During the presentations, state judges expressed concerns about a one-size-fits-all approach—given that states have tinkered to make their own versions of the Model Code; and that they have different election and appointment systems, and different legal cultures.
When the roundtable got granular, Myles V. Lynk, chair of the ABA Standing Committee on Professional Discipline, assured others that any revisions to the code would not include specific dollar amounts for contributions that could trigger need for disqualification. There will be brackets in the model, and states can fill in the blanks.
FLORIDA IN FLUX
The practical impact of heightened interest, partisanship and money in state judicial elections was apparent in the plight of one of the four state supreme court justices on the earlier panel. Justice Peggy Quince of the Florida high court said her retention election this year is quite different than in the past.
For one, she and two other colleagues have been sued by parties trying to get them off the ballot, which brings up a particularly interesting question as far as conflicts and disqualifications are concerned: “What lawyer can you get who you would want to represent you that does not have a lot of cases that are going to come before the court?” she asked, getting a good laugh.
The other justices in attendance were Georgia Chief Justice Carol W. Hunstein, North Carolina Justice Mark D. Martin and Justice Brent D. Benjamin of West Virginia.
It was Benjamin’s re-election that Massey Coal pumped so much money into. The justice noted something that apparently Massey did not put before the Supreme Court: Before the case at hand, he had ruled against Massey 80 percent of the time; and for every dollar the company got in benefit from his decisions, it lost $6 in others. His votes on various decisions helped cost the company $17 million.
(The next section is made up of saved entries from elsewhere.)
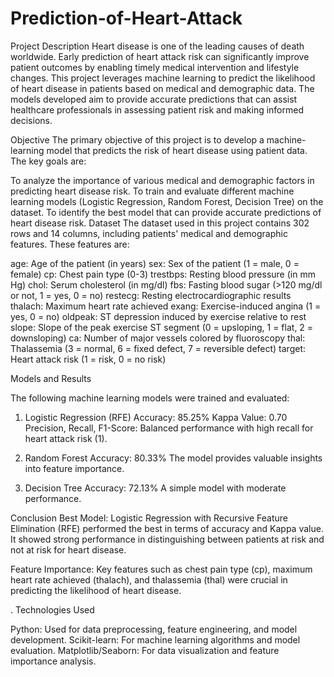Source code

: # Prediction-of-Heart-Attack

Project Description
Heart disease is one of the leading causes of death worldwide. Early prediction of heart attack risk can significantly improve patient outcomes by enabling timely medical intervention and lifestyle changes. This project leverages machine learning to predict the likelihood of heart disease in patients based on medical and demographic data. The models developed aim to provide accurate predictions that can assist healthcare professionals in assessing patient risk and making informed decisions.

Objective
The primary objective of this project is to develop a machine-learning model that predicts the risk of heart disease using patient data. The key goals are:

To analyze the importance of various medical and demographic factors in predicting heart disease risk.
To train and evaluate different machine learning models (Logistic Regression, Random Forest, Decision Tree) on the dataset.
To identify the best model that can provide accurate predictions of heart disease risk.
Dataset
The dataset used in this project contains 302 rows and 14 columns, including patients' medical and demographic features. These features are:

age: Age of the patient (in years)
sex: Sex of the patient (1 = male, 0 = female)
cp: Chest pain type (0-3)
trestbps: Resting blood pressure (in mm Hg)
chol: Serum cholesterol (in mg/dl)
fbs: Fasting blood sugar (>120 mg/dl or not, 1 = yes, 0 = no)
restecg: Resting electrocardiographic results
thalach: Maximum heart rate achieved
exang: Exercise-induced angina (1 = yes, 0 = no)
oldpeak: ST depression induced by exercise relative to rest
slope: Slope of the peak exercise ST segment (0 = upsloping, 1 = flat, 2 = downsloping)
ca: Number of major vessels colored by fluoroscopy
thal: Thalassemia (3 = normal, 6 = fixed defect, 7 = reversible defect)
target: Heart attack risk (1 = risk, 0 = no risk)

Models and Results

The following machine learning models were trained and evaluated:

1. Logistic Regression (RFE)
Accuracy: 85.25%
Kappa Value: 0.70
Precision, Recall, F1-Score: Balanced performance with high recall for heart attack risk (1).

3. Random Forest
Accuracy: 80.33%
The model provides valuable insights into feature importance.

5. Decision Tree
Accuracy: 72.13%
A simple model with moderate performance.

Conclusion
Best Model: Logistic Regression with Recursive Feature Elimination (RFE) performed the best in terms of accuracy and Kappa value. It showed strong performance in distinguishing between patients at risk and not at risk for heart disease.

Feature Importance:
Key features such as chest pain type (cp), maximum heart rate achieved (thalach), and thalassemia (thal) were crucial in predicting the likelihood of heart disease.

.
Technologies Used

Python: Used for data preprocessing, feature engineering, and model development.
Scikit-learn: For machine learning algorithms and model evaluation.
Matplotlib/Seaborn: For data visualization and feature importance analysis.
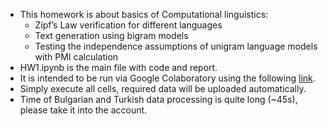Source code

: - This homework is about basics of Computational linguistics:
    - Zipf’s Law verification for different languages
    - Text generation using bigram models
    - Testing the independence assumptions of unigram language models with PMI calculation
- HW1.ipynb is the main file with code and report. 
- It is intended to be run via Google Colaboratory using the following [link](https://colab.research.google.com/github/tsimafeip/LCT-master-course/blob/main/UdS/Computational_Linguistics/HW1_ngram_models/HW1.ipynb).
- Simply execute all cells, required data will be uploaded automatically.
- Time of Bulgarian and Turkish data processing is quite long (~45s), please take it into the account.

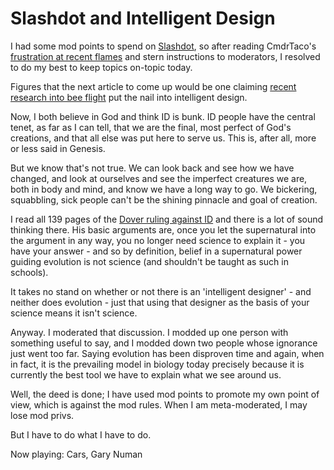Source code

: # Slashdot and Intelligent Design

I had some mod points to spend on [Slashdot](http://slashdot.org), so after reading CmdrTaco's [frustration at recent flames](http://slashdot.org/article.pl?sid=06/01/10/1440240&tid=124) and stern instructions to moderators, I resolved to do my best to keep topics on-topic today.

Figures that the next article to come up would be one claiming [recent research into bee flight](http://science.slashdot.org/article.pl?sid=06/01/10/1950222&tid=14) put the nail into intelligent design.

Now, I both believe in God and think ID is bunk. ID people have the central tenet, as far as I can tell, that we are the final, most perfect of God's creations, and that all else was put here to serve us. This is, after all, more or less said in Genesis.

But we know that's not true. We can look back and see how we have changed, and look at ourselves and see the imperfect creatures we are, both in body and mind, and know we have a long way to go. We bickering, squabbling, sick people can't be the shining pinnacle and goal of creation.

I read all 139 pages of the [Dover ruling against ID](http://www.pamd.uscourts.gov/kitzmiller/kitzmiller_342.pdf) and there is a lot of sound thinking there. His basic arguments are, once you let the supernatural into the argument in any way, you no longer need science to explain it - you have your answer - and so by definition, belief in a supernatural power guiding evolution is not science (and shouldn't be taught as such in schools).

It takes no stand on whether or not there is an 'intelligent designer' - and neither does evolution - just that using that designer as the basis of your science means it isn't science.

Anyway. I moderated that discussion. I modded up one person with something useful to say, and I modded down two people whose ignorance just went too far. Saying evolution has been disproven time and again, when in fact, it is the prevailing model in biology today precisely because it is currently the best tool we have to explain what we see around us.

Well, the deed is done; I have used mod points to promote my own point of view, which is against the mod rules. When I am meta-moderated, I may lose mod privs.

But I have to do what I have to do.

Now playing: Cars, Gary Numan
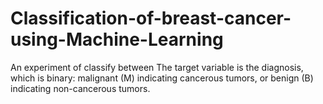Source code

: # Classification-of-breast-cancer-using-Machine-Learning
An experiment of classify between The target variable is the diagnosis, which is binary: malignant (M) indicating cancerous tumors,  or benign (B) indicating non-cancerous tumors.
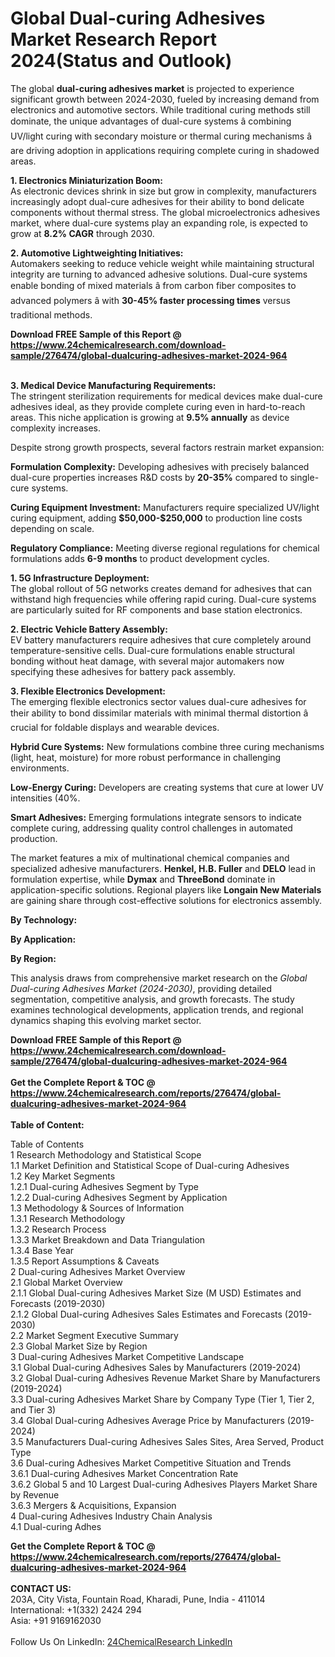 <h1>Global Dual-curing Adhesives Market Research Report 2024(Status and Outlook)</h1><p>The global <strong>dual-curing adhesives market</strong> is projected to experience significant growth between 2024-2030, fueled by increasing demand from electronics and automotive sectors. While traditional curing methods still dominate, the unique advantages of dual-cure systems â combining UV/light curing with secondary moisture or thermal curing mechanisms â are driving adoption in applications requiring complete curing in shadowed areas.</p><p><strong>1. Electronics Miniaturization Boom:</strong><br>
As electronic devices shrink in size but grow in complexity, manufacturers increasingly adopt dual-cure adhesives for their ability to bond delicate components without thermal stress. The global microelectronics adhesives market, where dual-cure systems play an expanding role, is expected to grow at <strong>8.2% CAGR</strong> through 2030.</p><p><strong>2. Automotive Lightweighting Initiatives:</strong><br>
Automakers seeking to reduce vehicle weight while maintaining structural integrity are turning to advanced adhesive solutions. Dual-cure systems enable bonding of mixed materials â from carbon fiber composites to advanced polymers â with <strong>30-45% faster processing times</strong> versus traditional methods.</p><div><b>Download FREE Sample of this Report @ 
            <a href="https://www.24chemicalresearch.com/download-sample/276474/global-dualcuring-adhesives-market-2024-964">
            https://www.24chemicalresearch.com/download-sample/276474/global-dualcuring-adhesives-market-2024-964</a></b></div><br><p><strong>3. Medical Device Manufacturing Requirements:</strong><br>
The stringent sterilization requirements for medical devices make dual-cure adhesives ideal, as they provide complete curing even in hard-to-reach areas. This niche application is growing at <strong>9.5% annually</strong> as device complexity increases.</p><p>Despite strong growth prospects, several factors restrain market expansion:</p><p><strong>Formulation Complexity:</strong> Developing adhesives with precisely balanced dual-cure properties increases R&amp;D costs by <strong>20-35%</strong> compared to single-cure systems.</p><p><strong>Curing Equipment Investment:</strong> Manufacturers require specialized UV/light curing equipment, adding <strong>$50,000-$250,000</strong> to production line costs depending on scale.</p><p><strong>Regulatory Compliance:</strong> Meeting diverse regional regulations for chemical formulations adds <strong>6-9 months</strong> to product development cycles.</p><p><strong>1. 5G Infrastructure Deployment:</strong><br>
The global rollout of 5G networks creates demand for adhesives that can withstand high frequencies while offering rapid curing. Dual-cure systems are particularly suited for RF components and base station electronics.</p><p><strong>2. Electric Vehicle Battery Assembly:</strong><br>
EV battery manufacturers require adhesives that cure completely around temperature-sensitive cells. Dual-cure formulations enable structural bonding without heat damage, with several major automakers now specifying these adhesives for battery pack assembly.</p><p><strong>3. Flexible Electronics Development:</strong><br>
The emerging flexible electronics sector values dual-cure adhesives for their ability to bond dissimilar materials with minimal thermal distortion â crucial for foldable displays and wearable devices.</p><p><strong>Hybrid Cure Systems:</strong> New formulations combine three curing mechanisms (light, heat, moisture) for more robust performance in challenging environments.</p><p><strong>Low-Energy Curing:</strong> Developers are creating systems that cure at lower UV intensities (40%.</p><p><strong>Smart Adhesives:</strong> Emerging formulations integrate sensors to indicate complete curing, addressing quality control challenges in automated production.</p><p>The market features a mix of multinational chemical companies and specialized adhesive manufacturers. <strong>Henkel, H.B. Fuller</strong> and <strong>DELO</strong> lead in formulation expertise, while <strong>Dymax</strong> and <strong>ThreeBond</strong> dominate in application-specific solutions. Regional players like <strong>Longain New Materials</strong> are gaining share through cost-effective solutions for electronics assembly.</p><p><strong>By Technology:</strong></p><p><strong>By Application:</strong></p><p><strong>By Region:</strong></p><p>This analysis draws from comprehensive market research on the <em>Global Dual-curing Adhesives Market (2024-2030)</em>, providing detailed segmentation, competitive analysis, and growth forecasts. The study examines technological developments, application trends, and regional dynamics shaping this evolving market sector.</p><div><b>Download FREE Sample of this Report @ 
            <a href="https://www.24chemicalresearch.com/download-sample/276474/global-dualcuring-adhesives-market-2024-964">
            https://www.24chemicalresearch.com/download-sample/276474/global-dualcuring-adhesives-market-2024-964</a></b></div><br><div><b>Get the Complete Report & TOC @ 
            <a href="https://www.24chemicalresearch.com/reports/276474/global-dualcuring-adhesives-market-2024-964">
            https://www.24chemicalresearch.com/reports/276474/global-dualcuring-adhesives-market-2024-964</a></b></div><br>
            <b>Table of Content:</b><p>Table of Contents<br />
1 Research Methodology and Statistical Scope<br />
1.1 Market Definition and Statistical Scope of Dual-curing Adhesives<br />
1.2 Key Market Segments<br />
1.2.1 Dual-curing Adhesives Segment by Type<br />
1.2.2 Dual-curing Adhesives Segment by Application<br />
1.3 Methodology & Sources of Information<br />
1.3.1 Research Methodology<br />
1.3.2 Research Process<br />
1.3.3 Market Breakdown and Data Triangulation<br />
1.3.4 Base Year<br />
1.3.5 Report Assumptions & Caveats<br />
2 Dual-curing Adhesives Market Overview<br />
2.1 Global Market Overview<br />
2.1.1 Global Dual-curing Adhesives Market Size (M USD) Estimates and Forecasts (2019-2030)<br />
2.1.2 Global Dual-curing Adhesives Sales Estimates and Forecasts (2019-2030)<br />
2.2 Market Segment Executive Summary<br />
2.3 Global Market Size by Region<br />
3 Dual-curing Adhesives Market Competitive Landscape<br />
3.1 Global Dual-curing Adhesives Sales by Manufacturers (2019-2024)<br />
3.2 Global Dual-curing Adhesives Revenue Market Share by Manufacturers (2019-2024)<br />
3.3 Dual-curing Adhesives Market Share by Company Type (Tier 1, Tier 2, and Tier 3)<br />
3.4 Global Dual-curing Adhesives Average Price by Manufacturers (2019-2024)<br />
3.5 Manufacturers Dual-curing Adhesives Sales Sites, Area Served, Product Type<br />
3.6 Dual-curing Adhesives Market Competitive Situation and Trends<br />
3.6.1 Dual-curing Adhesives Market Concentration Rate<br />
3.6.2 Global 5 and 10 Largest Dual-curing Adhesives Players Market Share by Revenue<br />
3.6.3 Mergers & Acquisitions, Expansion<br />
4 Dual-curing Adhesives Industry Chain Analysis<br />
4.1 Dual-curing Adhes</p><div><b>Get the Complete Report & TOC @ 
            <a href="https://www.24chemicalresearch.com/reports/276474/global-dualcuring-adhesives-market-2024-964">
            https://www.24chemicalresearch.com/reports/276474/global-dualcuring-adhesives-market-2024-964</a></b></div><br><b>CONTACT US:</b><br>
            203A, City Vista, Fountain Road, Kharadi, Pune, India - 411014<br>
            International: +1(332) 2424 294<br>
            Asia: +91 9169162030 <br><br>
            Follow Us On LinkedIn: <a href="https://www.linkedin.com/company/24chemicalresearch/">24ChemicalResearch LinkedIn</a>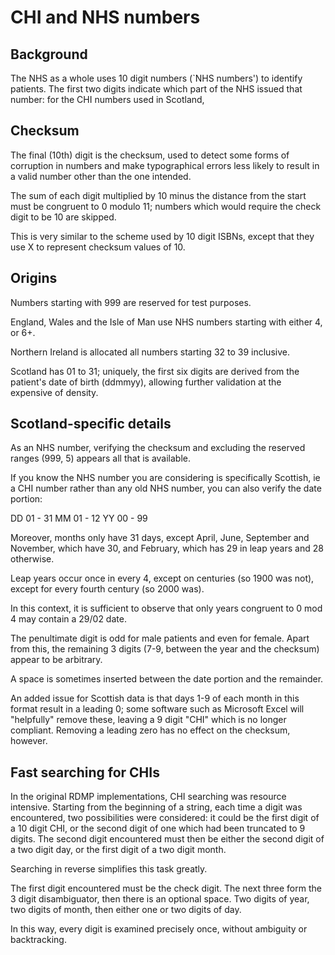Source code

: # CHI and NHS numbers

## Background

The NHS as a whole uses 10 digit numbers (`NHS numbers') to identify patients. The first two digits indicate which part of the NHS issued that number: for the CHI numbers used in Scotland, 

## Checksum

The final (10th) digit is the checksum, used to detect some forms of corruption in numbers and make typographical errors less likely to result in a valid number other than the one intended.

The sum of each digit multiplied by 10 minus the distance from the start must be congruent to 0 modulo 11; numbers which would require the check digit to be 10 are skipped.

This is very similar to the scheme used by 10 digit ISBNs, except that they use X to represent checksum values of 10.

## Origins

Numbers starting with 999 are reserved for test purposes.

England, Wales and the Isle of Man use NHS numbers starting with either 4, or 6+.

Northern Ireland is allocated all numbers starting 32 to 39 inclusive.

Scotland has 01 to 31; uniquely, the first six digits are derived from the patient's date of birth (ddmmyy), allowing further validation at the expensive of density.


## Scotland-specific details

As an NHS number, verifying the checksum and excluding the reserved ranges (999, 5) appears all that is available.

If you know the NHS number you are considering is specifically Scottish, ie a CHI number rather than any old NHS number, you can also verify the date portion:

DD 01 - 31
MM 01 - 12
YY 00 - 99

Moreover, months only have 31 days, except April, June, September and November, which have 30, and February, which has 29 in leap years and 28 otherwise.

Leap years occur once in every 4, except on centuries (so 1900 was not), except for every fourth century (so 2000 was).

In this context, it is sufficient to observe that only years congruent to 0 mod 4 may contain a 29/02 date.

The penultimate digit is odd for male patients and even for female. Apart from this, the remaining 3 digits (7-9, between the year and the checksum) appear to be arbitrary.

A space is sometimes inserted between the date portion and the remainder.

An added issue for Scottish data is that days 1-9 of each month in this format result in a leading 0; some software such as Microsoft Excel will "helpfully" remove these, leaving a 9 digit "CHI" which is no longer compliant. Removing a leading zero has no effect on the checksum, however.


## Fast searching for CHIs

In the original RDMP implementations, CHI searching was resource intensive. Starting from the beginning of a string, each time a digit was encountered, two possibilities were considered: it could be the first digit of a 10 digit CHI, or the second digit of one which had been truncated to 9 digits. The second digit encountered must then be either the second digit of a two digit day, or the first digit of a two digit month.

Searching in reverse simplifies this task greatly.

The first digit encountered must be the check digit. The next three form the 3 digit disambiguator, then there is an optional space. Two digits of year, two digits of month, then either one or two digits of day.

In this way, every digit is examined precisely once, without ambiguity or backtracking.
Sept. 15 is the deadline for comments on the work-in-progress draft of revisions to the Model Code.
Later, in his keynote speech at the opening session of the annual meeting, Sen. Lindsey Graham, R-S.C., said politics is putting the independence of the federal judiciary at risk.
“I’m really worried about how we’re doing confirmations,” said Graham, who serves on the Senate Judiciary Committee. “They’re turning into political events. I’m a conservative, and I’d like conservative judges on the federal bench,” he said, but if President Barack Obama is re-elected in November, then “his nominees are entitled to be confirmed as long as they’re qualified.”
Expressing concerns that the confirmation process is becoming a litmus test for the political philosophies of nominees, Graham said, “The question is: Are you qualified? It’s stupid to pick on something you said in law school and pick on this or pick on that. I’m not worried about judicial activism. I’m worried about Senate activism.”
And alluding to the partisan political environment on Capitol Hill, he said: “It’s so bad in the Senate, I tell people I’m a lawyer.”